Sponsorzy grupy KnockOut

Patronat medialny


 

- Chyba coraz więcej osób uznaje, że jednak należy mi się miejsce w pierwszej dziesiątce wagi ciężkiej na świecie. Myślę, że walką z Martinem jeszcze bardziej udowodnię, że jestem nie tylko prospektem, ale poważnym pretendentem do zdobycia tytułu – mówi pięściarz wagi ciężkiej 29-letni Adam Kownacki w drugiej części rozmowy z serwisem eurosport.interia.pl. Popularny "Baby Face" już 8 września w Barclays Center na Brooklynie zmierzy się z byłym mistrzem świata, Amerykaninem Charlesem Martinem.

Czego nowego dowiedział się pan o boksie zawodowym przez ostatnie miesiące?
Adam Kownacki: Przede wszystkim nauczyłem się, że trzeba być ogromnie cierpliwym i nie załamywać się, choć to przychodzi ciężko.
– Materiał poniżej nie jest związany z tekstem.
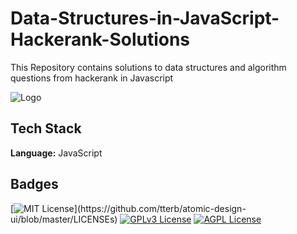 
# Data-Structures-in-JavaScript-Hackerank-Solutions

This Repository contains solutions to data structures and algorithm questions from hackerank in Javascript


![Logo](https://www.yosuccess.com/wp-content/uploads/2015/01/HackerRank2.png)


## Tech Stack

**Language:** JavaScript


## Badges


[![MIT License](https://img.shields.io/apm/l/atomic-design-ui.svg?)](https://github.com/tterb/atomic-design-ui/blob/master/LICENSEs)
[![GPLv3 License](https://img.shields.io/badge/License-GPL%20v3-yellow.svg)](https://opensource.org/licenses/)
[![AGPL License](https://img.shields.io/badge/license-AGPL-blue.svg)](http://www.gnu.org/licenses/agpl-3.0)

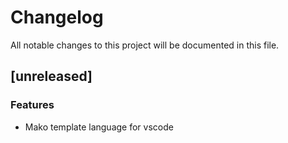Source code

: # Changelog

All notable changes to this project will be documented in this file.

## [unreleased]

### Features

- Mako template language for vscode

<!-- generated by git-cliff -->
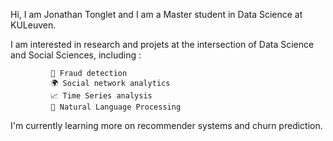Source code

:Hi, I am Jonathan Tonglet and I am a Master student in Data Science at KULeuven. 

I am interested in research and projets at the intersection of Data Science and Social Sciences, 
including : 

             💸 Fraud detection
             🌍 Social network analytics
             📈 Time Series analysis
             💬 Natural Language Processing
            

I'm currently learning more on recommender systems and churn prediction.


<!---
jtonglet/jtonglet is a ✨ special ✨ repository because its `README.md` (this file) appears on your GitHub profile.
You can click the Preview link to take a look at your changes.
--->
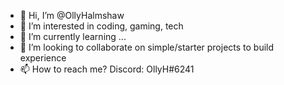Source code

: - 👋 Hi, I’m @OllyHalmshaw
- 👀 I’m interested in coding, gaming, tech
- 🌱 I’m currently learning ...
- 💞️ I’m looking to collaborate on simple/starter projects to build experience
- 📫 How to reach me? Discord: OllyH#6241

<!---
OllyHalmshaw/OllyHalmshaw is a ✨ special ✨ repository because its `README.md` (this file) appears on your GitHub profile.
You can click the Preview link to take a look at your changes.
--->
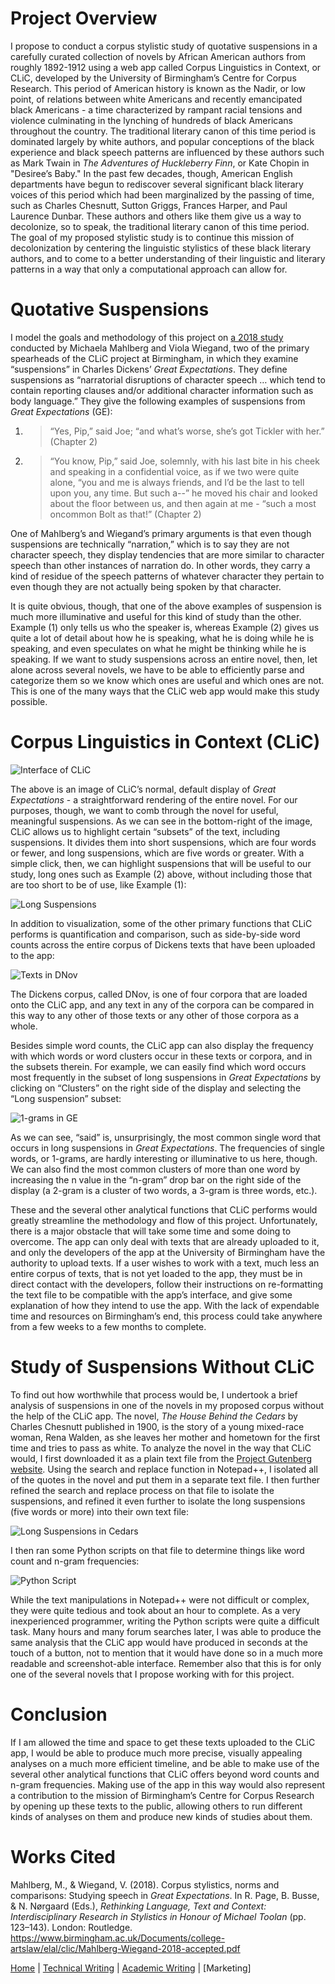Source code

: # Project Overview
I propose to conduct a corpus stylistic study of quotative suspensions in a carefully curated collection of novels by African American authors from roughly 1892-1912 using a web app called Corpus Linguistics in Context, or CLiC, developed by the University of Birmingham’s Centre for Corpus Research. This period of American history is known as the Nadir, or low point, of relations between white Americans and recently emancipated black Americans - a time characterized by rampant racial tensions and violence culminating in the lynching of hundreds of black Americans throughout the country. The traditional literary canon of this time period is dominated largely by white authors, and popular conceptions of the black experience and black speech patterns are influenced by these authors such as Mark Twain in *The Adventures of Huckleberry Finn*, or Kate Chopin in "Desiree’s Baby." In the past few decades, though, American English departments have begun to rediscover several significant black literary voices of this period which had been marginalized by the passing of time, such as Charles Chesnutt, Sutton Griggs, Frances Harper, and Paul Laurence Dunbar. These authors and others like them give us a way to decolonize, so to speak, the traditional literary canon of this time period. The goal of my proposed stylistic study is to continue this mission of decolonization by centering the linguistic stylistics of these black literary authors, and to come to a better understanding of their linguistic and literary patterns in a way that only a computational approach can allow for.

# Quotative Suspensions
I model the goals and methodology of this project on [a 2018 study](https://www.birmingham.ac.uk/Documents/college-artslaw/elal/clic/Mahlberg-Wiegand-2018-accepted.pdf) conducted by Michaela Mahlberg and Viola Wiegand, two of the primary spearheads of the CLiC project at Birmingham, in which they examine “suspensions” in Charles Dickens’ *Great Expectations*. They define suspensions as “narratorial disruptions of character speech … which tend to contain reporting clauses and/or additional character information such as body language.” They give the following examples of suspensions from *Great Expectations* (GE):

1. >“Yes, Pip,” said Joe; “and what’s worse, she’s got Tickler with her.” (Chapter 2)
2. > “You know, Pip,” said Joe, solemnly, with his last bite in his cheek and speaking in a confidential voice, as if we two were quite alone, “you and me is always friends, and I’d be the last to tell upon you, any time. But such a--” he moved his chair and looked about the floor between us, and then again at me - “such a most oncommon Bolt as that!” (Chapter 2)

One of Mahlberg’s and Wiegand’s primary arguments is that even though suspensions are technically “narration,” which is to say they are not character speech, they display tendencies that are more similar to character speech than other instances of narration do. In other words, they carry a kind of residue of the speech patterns of whatever character they pertain to even though they are not actually being spoken by that character. 

It is quite obvious, though, that one of the above examples of suspension is much more illuminative and useful for this kind of study than the other. Example (1) only tells us who the speaker is, whereas Example (2) gives us quite a lot of detail about how he is speaking, what he is doing while he is speaking, and even speculates on what he might be thinking while he is speaking. If we want to study suspensions across an entire novel, then, let alone across several novels, we have to be able to efficiently parse and categorize them so we know which ones are useful and which ones are not. This is one of the many ways that the CLiC web app would make this study possible.

# Corpus Linguistics in Context (CLiC)

![Interface of CLiC](interface_view.png)

The above is an image of CLiC’s normal, default display of *Great Expectations* - a straightforward rendering of the entire novel. For our purposes, though, we want to comb through the novel for useful, meaningful suspensions. As we can see in the bottom-right of the image, CLiC allows us to highlight certain “subsets” of the text, including suspensions. It divides them into short suspensions, which are four words or fewer, and long suspensions, which are five words or greater. With a simple click, then, we can highlight suspensions that will be useful to our study, long ones such as Example (2) above, without including those that are too short to be of use, like Example (1):

![Long Suspensions](long_suspensions_in_ge.png)

In addition to visualization, some of the other primary functions that CLiC performs is quantification and comparison, such as side-by-side word counts across the entire corpus of Dickens texts that have been uploaded to the app:

![Texts in DNov](texts_in_dnov.png)

The Dickens corpus, called DNov, is one of four corpora that are loaded onto the CLiC app, and any text in any of the corpora can be compared in this way to any other of those texts or any other of those corpora as a whole.

Besides simple word counts, the CLiC app can also display the frequency with which words or word clusters occur in these texts or corpora, and in the subsets therein. For example, we can easily find which word occurs most frequently in the subset of long suspensions in *Great Expectations* by clicking on “Clusters” on the right side of the display and selecting the “Long suspension” subset:

![1-grams in GE](one_grams_in_ge.png)

As we can see, “said” is, unsurprisingly, the most common single word that occurs in long suspensions in *Great Expectations*. The frequencies of single words, or 1-grams, are hardly interesting or illuminative to us here, though. We can also find the most common clusters of more than one word by increasing the n value in the “n-gram” drop bar on the right side of the display (a 2-gram is a cluster of two words, a 3-gram is three words, etc.). 

These and the several other analytical functions that CLiC performs would greatly streamline the methodology and flow of this project. Unfortunately, there is a major obstacle that will take some time and some doing to overcome. The app can only deal with texts that are already uploaded to it, and only the developers of the app at the University of Birmingham have the authority to upload texts. If a user wishes to work with a text, much less an entire corpus of texts, that is not yet loaded to the app, they must be in direct contact with the developers, follow their instructions on re-formatting the text file to be compatible with the app’s interface, and give some explanation of how they intend to use the app. With the lack of expendable time and resources on Birmingham’s end, this process could take anywhere from a few weeks to a few months to complete.

# Study of Suspensions Without CLiC
To find out how worthwhile that process would be, I undertook a brief analysis of suspensions in one of the novels in my proposed corpus without the help of the CLiC app. The novel, *The House Behind the Cedars* by Charles Chesnutt published in 1900, is the story of a young mixed-race woman, Rena Walden, as she leaves her mother and hometown for the first time and tries to pass as white. To analyze the novel in the way that CLiC would, I first downloaded it as a plain text file from the [Project Gutenberg website](https://www.gutenberg.org/). Using the search and replace function in Notepad++, I isolated all of the quotes in the novel and put them in a separate text file. I then further refined the search and replace process on that file to isolate the suspensions, and refined it even further to isolate the long suspensions (five words or more) into their own text file:

![Long Suspensions in *Cedars*](cedars_long_suspensions.png)

I then ran some Python scripts on that file to determine things like word count and n-gram frequencies:

![Python Script](python_script.png)

While the text manipulations in Notepad++ were not difficult or complex, they were quite tedious and took about an hour to complete. As a very inexperienced programmer, writing the Python scripts were quite a difficult task. Many hours and many forum searches later, I was able to produce the same analysis that the CLiC app would have produced in seconds at the touch of a button, not to mention that it would have done so in a much more readable and screenshot-able interface. Remember also that this is for only one of the several novels that I propose working with for this project. 

# Conclusion
If I am allowed the time and space to get these texts uploaded to the CLiC app, I would be able to produce much more precise, visually appealing analyses on a much more efficient timeline, and be able to make use of the several other analytical functions that CLiC offers beyond word counts and n-gram frequencies. Making use of the app in this way would also represent a contribution to the mission of Birmingham’s Centre for Corpus Research by opening up these texts to the public, allowing others to run different kinds of analyses on them and produce new kinds of studies about them.

# Works Cited
Mahlberg, M., & Wiegand, V. (2018). Corpus stylistics, norms and comparisons: Studying speech in *Great
Expectations*. In R. Page, B. Busse, & N. Nørgaard (Eds.), *Rethinking Language, Text and Context: Interdisciplinary
Research in Stylistics in Honour of Michael Toolan* (pp. 123–143). London: Routledge.
https://www.birmingham.ac.uk/Documents/college-artslaw/elal/clic/Mahlberg-Wiegand-2018-accepted.pdf

[Home](index.md) | [Technical Writing](technicalwriting.md) | [Academic Writing](academicwriting.md) | [Marketing]
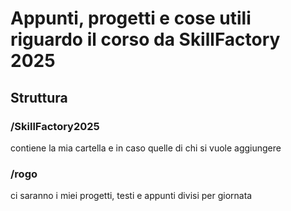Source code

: # Appunti, progetti e cose utili riguardo il corso da SkillFactory 2025

## Struttura
  ### /SkillFactory2025
  contiene la mia cartella e in caso quelle di chi si vuole aggiungere
  ### /rogo 
  ci saranno i miei progetti, testi e appunti divisi per giornata


  
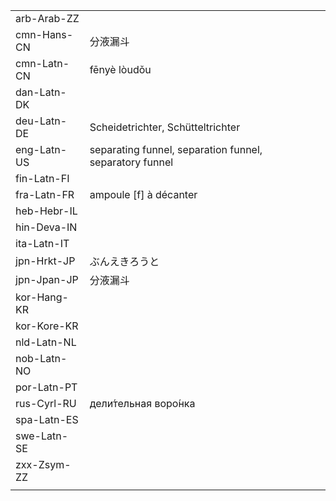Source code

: | | | |
|-|-|-|
| arb-Arab-ZZ |  |  |
| cmn-Hans-CN | 分液漏斗 |  |
| cmn-Latn-CN | fēnyè lòudǒu |  |
| dan-Latn-DK |  |  |
| deu-Latn-DE | Scheidetrichter, Schütteltrichter |  |
| eng-Latn-US | separating funnel, separation funnel, separatory funnel |  |
| fin-Latn-FI |  |  |
| fra-Latn-FR | ampoule [f] à décanter |  |
| heb-Hebr-IL |  |  |
| hin-Deva-IN |  |  |
| ita-Latn-IT |  |  |
| jpn-Hrkt-JP | ぶんえきろうと |  |
| jpn-Jpan-JP | 分液漏斗 |  |
| kor-Hang-KR |  |  |
| kor-Kore-KR |  |  |
| nld-Latn-NL |  |  |
| nob-Latn-NO |  |  |
| por-Latn-PT |  |  |
| rus-Cyrl-RU | дели́тельная воро́нка |  |
| spa-Latn-ES |  |  |
| swe-Latn-SE |  |  |
| zxx-Zsym-ZZ |  |  |
|  |  |  |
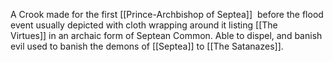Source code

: A Crook made for the first [[Prince-Archbishop of Septea]]  before the flood event usually depicted with cloth wrapping around it listing [[The Virtues]] in an archaic form of Septean Common. Able to dispel, and banish evil used to banish the demons of [[Septea]] to [[The Satanazes]].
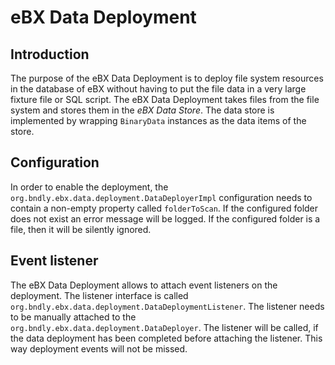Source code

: # eBX Data Deployment
## Introduction
The purpose of the eBX Data Deployment is to deploy file system resources in the database of eBX without having to put the file data in a very large fixture file or SQL script.
The eBX Data Deployment takes files from the file system and stores them in the _eBX Data Store_. The data store is implemented by wrapping `BinaryData` instances as the data items of the store.

## Configuration
In order to enable the deployment, the `org.bndly.ebx.data.deployment.DataDeployerImpl` configuration needs to contain a non-empty property called `folderToScan`. 
If the configured folder does not exist an error message will be logged. If the configured folder is a file, then it will be silently ignored.

## Event listener
The eBX Data Deployment allows to attach event listeners on the deployment. The listener interface is called `org.bndly.ebx.data.deployment.DataDeploymentListener`. The listener needs to be manually attached to the `org.bndly.ebx.data.deployment.DataDeployer`.
The listener will be called, if the data deployment has been completed before attaching the listener. This way deployment events will not be missed.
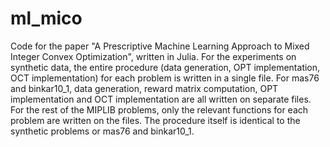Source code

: # ml_mico



Code for the paper "A Prescriptive Machine Learning Approach to Mixed Integer Convex Optimization", written in Julia. For the experiments on synthetic data, the entire procedure (data generation, OPT implementation, OCT implementation) for each problem is written in a single file. For mas76 and binkar10_1, data generation, reward matrix computation, OPT implementation and OCT implementation are all written on separate files. For the rest of the MIPLIB problems, only the relevant functions for each problem are written on the files. The procedure itself is identical to the synthetic problems or mas76 and binkar10_1.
Boks jest naprawdę bardzo dziwnym sportem. Gdy przechodziłem na zawodowstwo, to dużo ludzi mówiło mi, że boks jest ciężkim kawałkiem chleba, czego kompletnie nie rozumiałem. Myślałem sobie: "co oni gadają, tu każdy robi to, co lubi, czyli bije i za to zarabia pieniądze". Przez ostatni rok jednak doskonale zrozumiałem, co mieli na myśli. Wprawdzie ja zawsze miałem ciężko, ale sądziłem, że po ważnych zwycięstwach wszystko się zmieni. Teraz mam nadzieję, że po walce z Charlesem Martinem znacznie się polepszy.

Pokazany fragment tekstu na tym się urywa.